(Dataset entries)
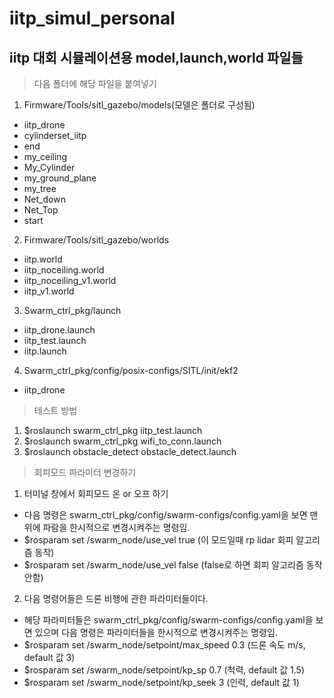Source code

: # iitp_simul_personal
## iitp 대회 시뮬레이션용 model,launch,world 파일들
> 다음 폴더에 해당 파일을 붙여넣기
1. Firmware/Tools/sitl_gazebo/models(모델은 폴더로 구성됨) 
* iitp_drone 
* cylinderset_iitp 
* end 
* my_ceiling 
* My_Cylinder 
* my_ground_plane 
* my_tree 
* Net_down 
* Net_Top 
* start
2. Firmware/Tools/sitl_gazebo/worlds 
* iitp.world 
* iitp_noceiling.world 
* iitp_noceiling_v1.world 
* iitp_v1.world 
3. Swarm_ctrl_pkg/launch  
* iitp_drone.launch 
* iitp_test.launch 
* iitp.launch 
4. Swarm_ctrl_pkg/config/posix-configs/SITL/init/ekf2 
* iitp_drone 

> 테스트 방법
1. $roslaunch swarm_ctrl_pkg iitp_test.launch 
2. $roslaunch swarm_ctrl_pkg wifi_to_conn.launch 
3. $roslaunch obstacle_detect obstacle_detect.launch 

>회피모드 파라미터 변경하기
1. 터미널 창에서 회피모드 온 or 오프 하기 
* 다음 명령은 swarm_ctrl_pkg/config/swarm-configs/config.yaml을 보면 맨 위에 파람을 한시적으로 변경시켜주는 명령임. 
* $rosparam set /swarm_node/use_vel true    (이 모드일때 rp lidar 회피 알고리즘 동작) 
* $rosparam set /swarm_node/use_vel false  (false로 하면 회피 알고리즘 동작 안함) 
2. 다음 명령어들은 드론 비행에 관한 파라미터들이다. 
* 해당 파라미터들은 swarm_ctrl_pkg/config/swarm-configs/config.yaml을 보면 있으며 다음 명령은 파라미터들을 한시적으로 변경시켜주는 명령임. 
* $rosparam set /swarm_node/setpoint/max_speed 0.3    (드론 속도 m/s, default 값 3) 
* $rosparam set /swarm_node/setpoint/kp_sp 0.7       (척력, default  값 1.5) 
* $rosparam set /swarm_node/setpoint/kp_seek 3       (인력, default 값 1) 
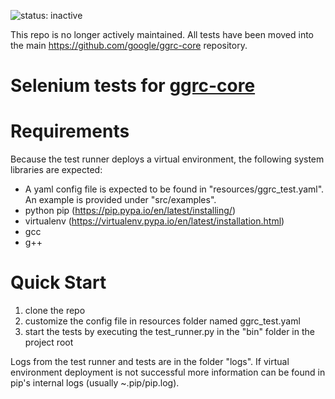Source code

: ![status: inactive](https://img.shields.io/badge/status-inactive-red.svg)

This repo is no longer actively maintained.  All tests have been moved into the main https://github.com/google/ggrc-core repository.

# Selenium tests for [ggrc-core](https://github.com/google/ggrc-core)

# Requirements
Because the test runner deploys a virtual environment, the following system libraries are expected:
* A yaml config file is expected to be found in "resources/ggrc_test.yaml". An example is provided under "src/examples".
* python pip (https://pip.pypa.io/en/latest/installing/)
* virtualenv (https://virtualenv.pypa.io/en/latest/installation.html)
* gcc
* g++

# Quick Start
1. clone the repo
2. customize the config file in resources folder named ggrc_test.yaml
3. start the tests by executing the test_runner.py in the "bin" folder in the project root

Logs from the test runner and tests are in the folder "logs". If virtual environment deployment is not successful more
information can be found in pip's internal logs (usually ~.pip/pip.log).
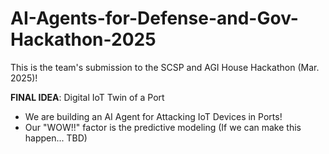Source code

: # AI-Agents-for-Defense-and-Gov-Hackathon-2025
This is the team's submission to the SCSP and AGI House Hackathon (Mar. 2025)!

**FINAL IDEA**: Digital IoT Twin of a Port
* We are building an AI Agent for Attacking IoT Devices in Ports!
* Our "WOW!!" factor is the predictive modeling (If we can make this happen... TBD)
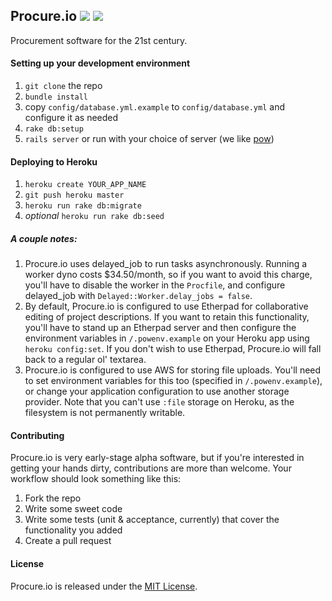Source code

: Procure.io [![](https://travis-ci.org/dobtco/procure-io.png)](https://travis-ci.org/dobtco/procure-io) [![](https://codeclimate.com/github/dobtco/procure-io.png)](https://codeclimate.com/github/dobtco/procure-io)
--------

Procurement software for the 21st century.

#### Setting up your development environment
1. `git clone` the repo
2. `bundle install`
3. copy `config/database.yml.example` to `config/database.yml` and configure it as needed
4. `rake db:setup`
5. `rails server` or run with your choice of server (we like [pow](http://pow.cx/))

#### Deploying to Heroku
1. `heroku create YOUR_APP_NAME`
2. `git push heroku master`
3. `heroku run rake db:migrate`
4. *optional* `heroku run rake db:seed`

##### A couple notes:
1. Procure.io uses delayed_job to run tasks asynchronously. Running a worker dyno costs $34.50/month, so if you want to avoid this charge, you'll have to disable the worker in the `Procfile`, and configure delayed_job with `Delayed::Worker.delay_jobs = false`.
2. By default, Procure.io is configured to use Etherpad for collaborative editing of project descriptions. If you want to retain this functionality, you'll have to stand up an Etherpad server and then configure the environment variables in `/.powenv.example` on your Heroku app using `heroku config:set`. If you don't wish to use Etherpad, Procure.io will fall back to a regular ol' textarea.
3. Procure.io is configured to use AWS for storing file uploads. You'll need to set environment variables for this too (specified in `/.powenv.example`), or change your application configuration to use another storage provider. Note that you can't use `:file` storage on Heroku, as the filesystem is not permanently writable.

#### Contributing

Procure.io is very early-stage alpha software, but if you're interested in getting your hands dirty, contributions are more than welcome. Your workflow should look something like this:

1. Fork the repo
2. Write some sweet code
3. Write some tests (unit & acceptance, currently) that cover the functionality you added
4. Create a pull request

#### License
Procure.io is released under the [MIT License](http://opensource.org/licenses/MIT).

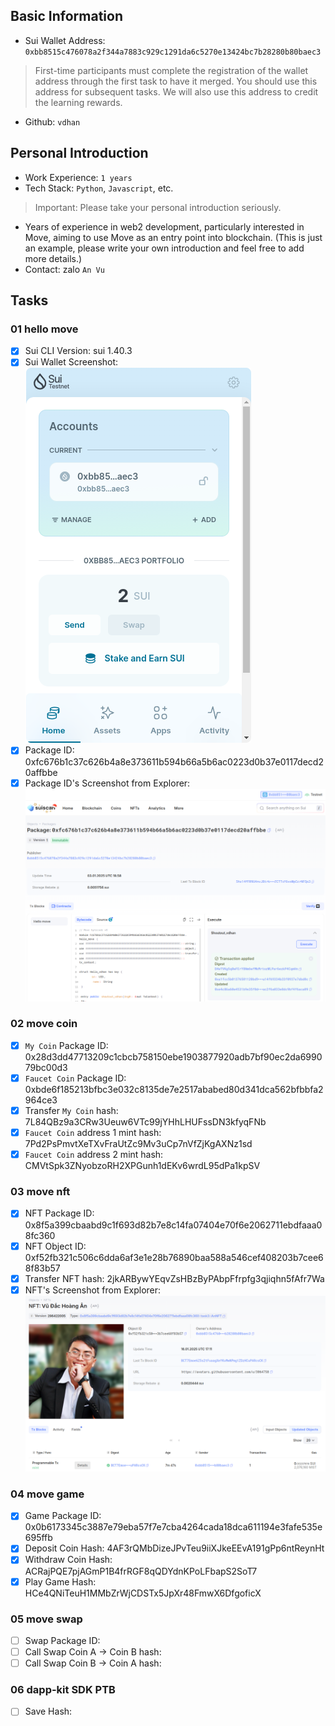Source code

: ## Basic Information
- Sui Wallet Address: `0xbb8515c476078a2f344a7883c929c1291da6c5270e13424bc7b28280b80baec3`
> First-time participants must complete the registration of the wallet address through the first task to have it merged. You should use this address for subsequent tasks. We will also use this address to credit the learning rewards.
- Github: `vdhan`

## Personal Introduction
- Work Experience: `1 years`
- Tech Stack: `Python`, `Javascript`, etc.
> Important: Please take your personal introduction seriously.
- Years of experience in web2 development, particularly interested in Move, aiming to use Move as an entry point into blockchain. (This is just an example, please write your own introduction and feel free to add more details.)
- Contact: zalo `An Vu`

## Tasks

### 01 hello move
- [x] Sui CLI Version: sui 1.40.3
- [x] Sui Wallet Screenshot: ![](/mover/vdhan/images/sui_wallet.png)
- [x] Package ID: 0xfc676b1c37c626b4a8e373611b594b66a5b6ac0223d0b37e0117decd20affbbe
- [x] Package ID's Screenshot from Explorer: ![](/mover/vdhan/images/task1.png)

### 02 move coin
- [x] `My Coin` Package ID: 0x28d3dd47713209c1cbcb758150ebe1903877920adb7bf90ec2da699079bc00d3
- [x] `Faucet Coin` Package ID: 0xbde6f185213bfbc3e032c8135de7e2517ababed80d341dca562bfbbfa2964ce3
- [x] Transfer `My Coin` hash: 7L84QBz9a3CRw3Ueuw6VTc99jYHhLHUFssDN3kfyqFNb
- [x] `Faucet Coin` address 1 mint hash: 7Pd2PsPmvtXeTXvFraUtZc9Mv3uCp7nVfZjKgAXNz1sd
- [x] `Faucet Coin` address 2 mint hash: CMVtSpk3ZNyobzoRH2XPGunh1dEKv6wrdL95dPa1kpSV

### 03 move nft
- [x] NFT Package ID: 0x8f5a399cbaabd9c1f693d82b7e8c14fa07404e70f6e2062711ebdfaaa08fc360
- [x] NFT Object ID: 0xf52fb321c506c6dda6af3e1e28b76890baa588a546cef408203b7cee68f83b57
- [x] Transfer NFT hash: 2jkARBywYEqvZsHBzByPAbpFfrpfg3qjiqhn5fAfr7Wa
- [x] NFT's Screenshot from Explorer: ![](/mover/vdhan/images/task3.png)

### 04 move game
- [x] Game Package ID: 0x0b6173345c3887e79eba57f7e7cba4264cada18dca611194e3fafe535e695ffb
- [x] Deposit Coin Hash: 4AF3rQMbDizeJPvTeu9iiXJkeEEvA191gPp6ntReynHt
- [x] Withdraw Coin Hash: ACRajPQE7pjAGmP1B4frRGF8qQDYdnKPoLFbapS2SoT7
- [x] Play Game Hash: HCe4QNiTeuH1MMbZrWjCDSTx5JpXr48FmwX6DfgoficX

### 05 move swap
- [ ] Swap Package ID:
- [ ] Call Swap Coin A -> Coin B hash:
- [ ] Call Swap Coin B -> Coin A hash:

### 06 dapp-kit SDK PTB
- [ ] Save Hash:

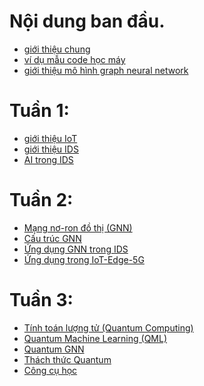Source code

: # Nội dung ban đầu.
* [giới thiệu chung](./nội%20dung%20ban%20đầu.md)
* [ví dụ mẫu code học máy](https://medium.com/@anirudhsekar2008/quantum-accelerated-graph-neural-networks-a-hybrid-approach-using-pennylane-and-pytorch-geometric-1cdaa7b08168)
* [giới thiệu mô hình graph neural network](https://distill.pub/2021/gnn-intro/)

# Tuần 1:
* [giới thiệu IoT](./giới%20thiệu%20IoT.md)
* [giới thiệu IDS](./giới%20thiệu%20IDS.md)
* [AI trong IDS](./AI%20trong%20những%20hệ%20thống%20IDS.md)

# Tuần 2:
* [Mạng nơ-ron đồ thị (GNN)](./Mạng%20nơ-ron%20đồ%20thị%20(GNN).md)
* [Cấu trúc GNN](./Cấu%20trúc%20GNN.md)
* [Ứng dụng GNN trong IDS](./Ứng%20dụng%20GNN%20trong%20IDS.md)
* [Ứng dụng trong IoT-Edge-5G](./Ứng%20dụng%20trong%20IoT-Edge-5G.md)

# Tuần 3:
* [Tính toán lượng tử (Quantum Computing)](./Tính%20toán%20lượng%20tử%20(Quantum%20Computing).md)
* [Quantum Machine Learning (QML)](./Quantum%20Machine%20Learning%20(QML).md)
* [Quantum GNN](./Quantum%20GNN.md)
* [Thách thức Quantum](./Thách%20thức%20Quantum.md)
* [Công cụ học](./Công%20cụ%20học%20Quantum.md)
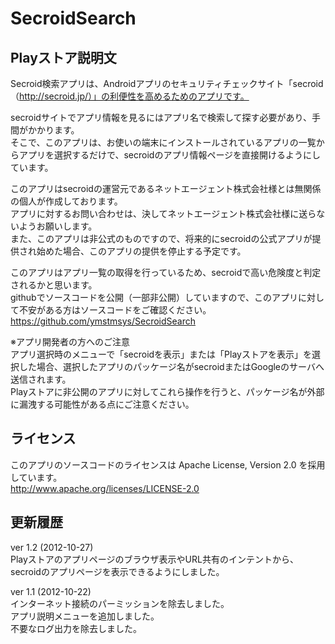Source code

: SecroidSearch
=============
Playストア説明文
-----
Secroid検索アプリは、Androidアプリのセキュリティチェックサイト「secroid（http://secroid.jp/）」の利便性を高めるためのアプリです。

secroidサイトでアプリ情報を見るにはアプリ名で検索して探す必要があり、手間がかかります。  
そこで、このアプリは、お使いの端末にインストールされているアプリの一覧からアプリを選択するだけで、secroidのアプリ情報ページを直接開けるようにしています。

このアプリはsecroidの運営元であるネットエージェント株式会社様とは無関係の個人が作成しております。  
アプリに対するお問い合わせは、決してネットエージェント株式会社様に送らないようお願いします。  
また、このアプリは非公式のものですので、将来的にsecroidの公式アプリが提供され始めた場合、このアプリの提供を停止する予定です。

このアプリはアプリ一覧の取得を行っているため、secroidで高い危険度と判定されるかと思います。  
githubでソースコードを公開（一部非公開）していますので、このアプリに対して不安がある方はソースコードをご確認ください。  
https://github.com/ymstmsys/SecroidSearch

※アプリ開発者の方へのご注意  
アプリ選択時のメニューで「secroidを表示」または「Playストアを表示」を選択した場合、選択したアプリのパッケージ名がsecroidまたはGoogleのサーバへ送信されます。  
Playストアに非公開のアプリに対してこれら操作を行うと、パッケージ名が外部に漏洩する可能性がある点にご注意ください。


ライセンス
-----
このアプリのソースコードのライセンスは Apache License, Version 2.0 を採用しています。  
http://www.apache.org/licenses/LICENSE-2.0


更新履歴
-----
ver 1.2 (2012-10-27)  
Playストアのアプリページのブラウザ表示やURL共有のインテントから、secroidのアプリページを表示できるようにしました。

ver 1.1 (2012-10-22)  
インターネット接続のパーミッションを除去しました。  
アプリ説明メニューを追加しました。  
不要なログ出力を除去しました。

**ASSIGNMENT**:
Working from the records above, write out verbatim only the lines from the line containing "### 04 move game" through the line containing "- [x] Play Game".

**TASK OUTPUT**:
### 04 move game
- [x] Game Package ID: 0x0b6173345c3887e79eba57f7e7cba4264cada18dca611194e3fafe535e695ffb
- [x] Deposit Coin Hash: 4AF3rQMbDizeJPvTeu9iiXJkeEEvA191gPp6ntReynHt
- [x] Withdraw Coin Hash: ACRajPQE7pjAGmP1B4frRGF8qQDYdnKPoLFbapS2SoT7
- [x] Play Game Hash: HCe4QNiTeuH1MMbZrWjCDSTx5JpXr48FmwX6DfgoficX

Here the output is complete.